Situé dans les actuelles Côtes d'Armor, Notre-Dame-de-la-Haine est un oratoire construit en haut d'une colline. Y viennent en pèlerinage ceux qui souhaitent que leur ennemi, un parent gênant ou n'importe qui pouvant, par sa disparition aussi tragique que précoce, rapporter quelque chose, connaisse une fin ni forcément rapide, ni forcément indolore, mais prochaine... Fascinant endroit où la prière la plus fervente est habitée des haines les plus humaines et intéressées...
Quand à Saint-Yves-de-Vérité, c'est en fait une statue, sise dans une église du centre de la Bretagne.

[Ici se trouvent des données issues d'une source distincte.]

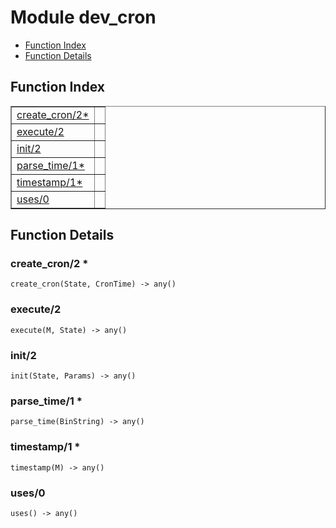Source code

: 

# Module dev_cron
* [Function Index](#index)
* [Function Details](#functions)

<a name="index"></a>

## Function Index


<table width="100%" border="1" cellspacing="0" cellpadding="2" summary="function index"><tr><td valign="top"><a href="#create_cron-2">create_cron/2*</a></td><td></td></tr><tr><td valign="top"><a href="#execute-2">execute/2</a></td><td></td></tr><tr><td valign="top"><a href="#init-2">init/2</a></td><td></td></tr><tr><td valign="top"><a href="#parse_time-1">parse_time/1*</a></td><td></td></tr><tr><td valign="top"><a href="#timestamp-1">timestamp/1*</a></td><td></td></tr><tr><td valign="top"><a href="#uses-0">uses/0</a></td><td></td></tr></table>


<a name="functions"></a>

## Function Details

<a name="create_cron-2"></a>

### create_cron/2 *

`create_cron(State, CronTime) -> any()`

<a name="execute-2"></a>

### execute/2

`execute(M, State) -> any()`

<a name="init-2"></a>

### init/2

`init(State, Params) -> any()`

<a name="parse_time-1"></a>

### parse_time/1 *

`parse_time(BinString) -> any()`

<a name="timestamp-1"></a>

### timestamp/1 *

`timestamp(M) -> any()`

<a name="uses-0"></a>

### uses/0

`uses() -> any()`

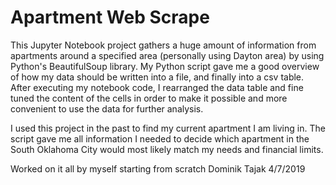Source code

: # Apartment Web Scrape
This Jupyter Notebook project gathers a huge amount of information from apartments around a specified area (personally using Dayton area) by using Python's BeautifulSoup library.
My Python script gave me a good overview of how my data should be written into a file, and finally into a csv table.
After executing my notebook code, I rearranged the data table and fine tuned the content of the cells in order to make it possible and more convenient to use the data for further analysis.

I used this project in the past to find my current apartment I am living in. The script gave me all information I needed to decide which apartment in the South Oklahoma City would most likely match my needs and financial limits.


Worked on it all by  myself starting from scratch
Dominik Tajak 4/7/2019
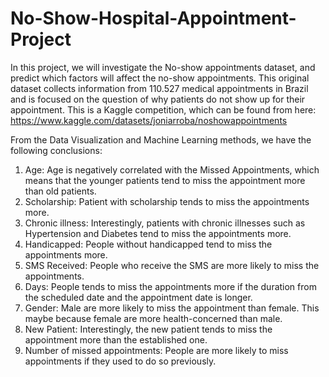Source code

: # No-Show-Hospital-Appointment-Project

In this project, we will investigate the No-show appointments dataset, and predict which factors will affect the no-show appointments. This original dataset collects information from 110.527 medical appointments in Brazil and is focused on the question of why patients do not show up for their appointment. This is a Kaggle competition, which can be found from here: https://www.kaggle.com/datasets/joniarroba/noshowappointments

From the Data Visualization and Machine Learning methods, we have the following conclusions:

1. Age: Age is negatively correlated with the Missed Appointments, which means that the younger patients tend to miss the appointment more than old patients.
2. Scholarship: Patient with scholarship tends to miss the appointments more.
3. Chronic illness: Interestingly, patients with chronic illnesses such as Hypertension and Diabetes tend to miss the appointments more.
4. Handicapped: People without handicapped tend to miss the appointments more.
5. SMS Received: People who receive the SMS are more likely to miss the appointments.
6. Days: People tends to miss the appointments more if the duration from the scheduled date and the appointment date is longer.
7. Gender: Male are more likely to miss the appointment than female. This maybe because female are more health-concerned than male.
8. New Patient: Interestingly, the new patient tends to miss the appointment more than the established one.
9. Number of missed appointments: People are more likely to miss appointments if they used to do so previously.
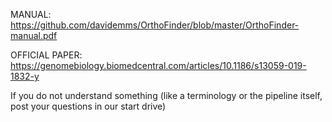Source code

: MANUAL: https://github.com/davidemms/OrthoFinder/blob/master/OrthoFinder-manual.pdf

OFFICIAL PAPER: https://genomebiology.biomedcentral.com/articles/10.1186/s13059-019-1832-y

If you do not understand something (like a terminology or the pipeline itself, post your questions in our start drive)
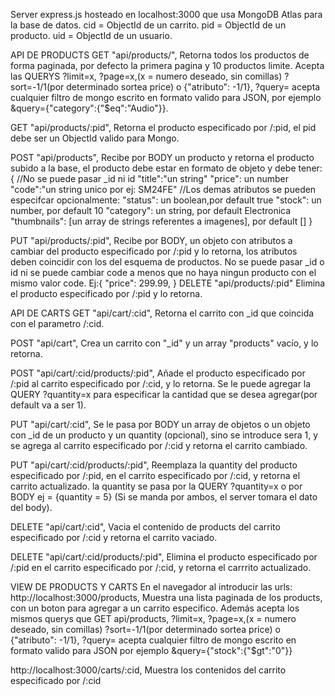 Server express.js hosteado en localhost:3000 que usa MongoDB Atlas para la base de datos.
cid = ObjectId de un carrito.
pid = ObjectId de un producto.
uid = ObjectId de un usuario.

API DE PRODUCTS 
GET "api/products/",
Retorna todos los productos de forma paginada, por defecto la primera pagina y 10 productos limite.
Acepta las QUERYS ?limit=x, ?page=x,(x = numero deseado, sin comillas) ?sort=-1/1(por determinado sortea price) o {"atributo": -1/1},
?query= acepta cualquier filtro de mongo escrito en formato valido para JSON, por ejemplo &query={"category":{"$eq":"Audio"}}.

GET "api/products/:pid",
Retorna el producto especificado por /:pid, el pid debe ser un ObjectId valido para Mongo.

POST "api/products", 
Recibe por BODY un producto y retorna el producto subido a la base, el producto debe estar en formato de objeto y debe tener: { //No se puede pasar _id ni id "title":"un string" "price": un number "code":"un string unico por ej: SM24FE" //Los demas atributos se pueden especifcar opcionalmente: "status": un boolean,por default true "stock": un number, por default 10 "category": un string, por default Electronica "thumbnails": [un array de strings referentes a imagenes], por default [] }

PUT "api/products/:pid",
Recibe por BODY, un objeto con atributos a cambiar del producto especificado por /:pid y lo retorna, los atributos deben coincidir con los del esquema de productos. No se puede pasar _id o id ni se puede cambiar code a menos que no haya ningun producto con el mismo valor code. Ej:{ "price": 299.99, } DELETE "api/products/:pid" Elimina el producto especificado por /:pid y lo retorna.

API DE CARTS
GET "api/cart/:cid",
Retorna el carrito con _id que coincida con el parametro /:cid.

POST "api/cart",
Crea un carrito con "_id" y un array "products" vacío, y lo retorna.

POST "api/cart/:cid/products/:pid",
Añade el producto especificado por /:pid al carrito especificado por /:cid, y lo retorna. Se le puede agregar la QUERY ?quantity=x para especificar la cantidad que se desea agregar(por default va a ser 1).

PUT "api/cart/:cid",
Se le pasa por BODY un array de objetos o un objeto con _id de un producto y un quantity (opcional), sino se introduce sera 1, y se agrega al carrito especificado por /:cid y retorna el carrito cambiado.

PUT "api/cart/:cid/products/:pid",
Reemplaza la quantity del producto especificado por /:pid, en el carrito especificado por /:cid, y retorna el carrito actualizado. la quantity se pasa por la QUERY ?quantity=x o por BODY ej = {quantity = 5} (Si se manda por ambos, el server tomara el dato del body).

DELETE "api/cart/:cid",
 Vacia el contenido de products del carrito especificado por /:cid y retorna el carrito vaciado.

DELETE "api/cart/:cid/products/:pid", 
Elimina el producto especificado por /:pid en el carrito especificado por /:cid, y retorna el carrrito actualizado.

VIEW DE PRODUCTS Y CARTS 
En el navegador al introducir las urls:
 http://localhost:3000/products, 
 Muestra una lista paginada de los products, con un boton para agregar a un carrito especifico.
 Además acepta los mismos querys que GET api/products, ?limit=x, ?page=x,(x = numero deseado, sin comillas) ?sort=-1/1(por determinado sortea price) o {"atributo": -1/1}, ?query= acepta cualquier filtro de mongo escrito en formato valido para JSON por ejemplo &query={"stock":{"$gt":"0"}}

http://localhost:3000/carts/:cid,
 Muestra los contenidos del carrito especificado por /:cid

Saint Yves, c'est le patron de la Bretagne, le saint vers qui chaque Breton se tourne lorsqu'il a un besoin urgent d'aide providentielle... Mais voilà, un saint, même patron, ça ne peut pas tout faire en un temps record. Parfois, il arrive que la demande, même fervente, s'égare... Alors, le fidèle non exaucé peut se rendre à Saint-Yves-de-Vérité... où il pourra infliger à la statue du saint la correction qu'il mérite pour l'avoir laissé dans la dèche...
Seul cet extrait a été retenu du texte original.